◆ **TASK DIRECTIONS**
Provide an exact copy of the data, excluding the images.

◆ ◆ ◆

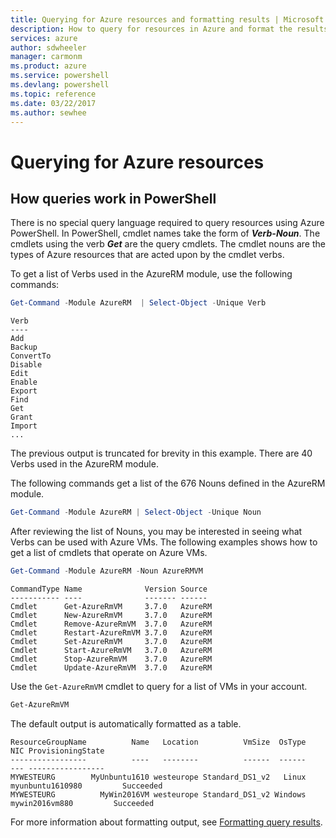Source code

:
 ```yaml
---
title: Querying for Azure resources and formatting results | Microsoft Docs
description: How to query for resources in Azure and format the results.
services: azure
author: sdwheeler
manager: carmonm
ms.product: azure
ms.service: powershell
ms.devlang: powershell
ms.topic: reference
ms.date: 03/22/2017
ms.author: sewhee
---
```


# Querying for Azure resources

## How queries work in PowerShell

There is no special query language required to query resources using Azure PowerShell. In
PowerShell, cmdlet names take the form of **_Verb-Noun_**. The cmdlets using the verb **_Get_** are
the query cmdlets. The cmdlet nouns are the types of Azure resources that are acted upon by the
cmdlet verbs.

To get a list of Verbs used in the AzureRM module, use the following commands:

```powershell
Get-Command -Module AzureRM  | Select-Object -Unique Verb
```

```
Verb
----
Add
Backup
ConvertTo
Disable
Edit
Enable
Export
Find
Get
Grant
Import
...
```

The previous output is truncated for brevity in this example. There are 40 Verbs used in the
AzureRM module.


The following commands get a list of the 676 Nouns defined in the AzureRM module.

```powershell
Get-Command -Module AzureRM | Select-Object -Unique Noun
```

After reviewing the list of Nouns, you may be interested in seeing what Verbs can be used with Azure VMs. The following examples shows how to get a list of cmdlets that operate on Azure VMs.

```powershell
Get-Command -Module AzureRM -Noun AzureRMVM
```

```
CommandType Name              Version Source
----------- ----              ------- ------
Cmdlet      Get-AzureRmVM     3.7.0   AzureRM
Cmdlet      New-AzureRmVM     3.7.0   AzureRM
Cmdlet      Remove-AzureRmVM  3.7.0   AzureRM
Cmdlet      Restart-AzureRmVM 3.7.0   AzureRM
Cmdlet      Set-AzureRmVM     3.7.0   AzureRM
Cmdlet      Start-AzureRmVM   3.7.0   AzureRM
Cmdlet      Stop-AzureRmVM    3.7.0   AzureRM
Cmdlet      Update-AzureRmVM  3.7.0   AzureRM
```

Use the `Get-AzureRmVM` cmdlet to query for a list of VMs in your account.

```powershell
Get-AzureRmVM
```

The default output is automatically formatted as a table.

```
ResourceGroupName          Name   Location          VmSize  OsType              NIC ProvisioningState
-----------------          ----   --------          ------  ------              --- -----------------
MYWESTEURG        MyUnbuntu1610 westeurope Standard_DS1_v2   Linux myunbuntu1610980         Succeeded
MYWESTEURG          MyWin2016VM westeurope Standard_DS1_v2 Windows   mywin2016vm880         Succeeded
```

For more information about formatting output, see [Formatting query results](formatting-output.md).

◆ ◆ ◆

◆ **RESPONSE**
Source code

:
 ```yaml
---
title: Querying for Azure resources and formatting results | Microsoft Docs
description: How to query for resources in Azure and format the results.
services: azure
author: sdwheeler
manager: carmonm
ms.product: azure
ms.service: powershell
ms.devlang: powershell
ms.topic: reference
ms.date: 03/22/2017
ms.author: sewhee
---
```


# Querying for Azure resources

## How queries work in PowerShell

There is no special query language required to query resources using Azure PowerShell. In
PowerShell, cmdlet names take the form of **_Verb-Noun_**. The cmdlets using the verb **_Get_** are
the query cmdlets. The cmdlet nouns are the types of Azure resources that are acted upon by the
cmdlet verbs.

To get a list of Verbs used in the AzureRM module, use the following commands:

```powershell
Get-Command -Module AzureRM  | Select-Object -Unique Verb
```

```
Verb
----
Add
Backup
ConvertTo
Disable
Edit
Enable
Export
Find
Get
Grant
Import
...
```

The previous output is truncated for brevity in this example. There are 40 Verbs used in the
AzureRM module.


The following commands get a list of the 676 Nouns defined in the AzureRM module.

```powershell
Get-Command -Module AzureRM | Select-Object -Unique Noun
```

After reviewing the list of Nouns, you may be interested in seeing what Verbs can be used with Azure VMs. The following examples shows how to get a list of cmdlets that operate on Azure VMs.

```powershell
Get-Command -Module AzureRM -Noun AzureRMVM
```

```
CommandType Name              Version Source
----------- ----              ------- ------
Cmdlet      Get-AzureRmVM     3.7.0   AzureRM
Cmdlet      New-AzureRmVM     3.7.0   AzureRM
Cmdlet      Remove-AzureRmVM  3.7.0   AzureRM
Cmdlet      Restart-AzureRmVM 3.7.0   AzureRM
Cmdlet      Set-AzureRmVM     3.7.0   AzureRM
Cmdlet      Start-AzureRmVM   3.7.0   AzureRM
Cmdlet      Stop-AzureRmVM    3.7.0   AzureRM
Cmdlet      Update-AzureRmVM  3.7.0   AzureRM
```

Use the `Get-AzureRmVM` cmdlet to query for a list of VMs in your account.

```powershell
Get-AzureRmVM
```

The default output is automatically formatted as a table.

```
ResourceGroupName          Name   Location          VmSize  OsType              NIC ProvisioningState
-----------------          ----   --------          ------  ------              --- -----------------
MYWESTEURG        MyUnbuntu1610 westeurope Standard_DS1_v2   Linux myunbuntu1610980         Succeeded
MYWESTEURG          MyWin2016VM westeurope Standard_DS1_v2 Windows   mywin2016vm880         Succeeded
```

For more information about formatting output, see [Formatting query results](formatting-output.md).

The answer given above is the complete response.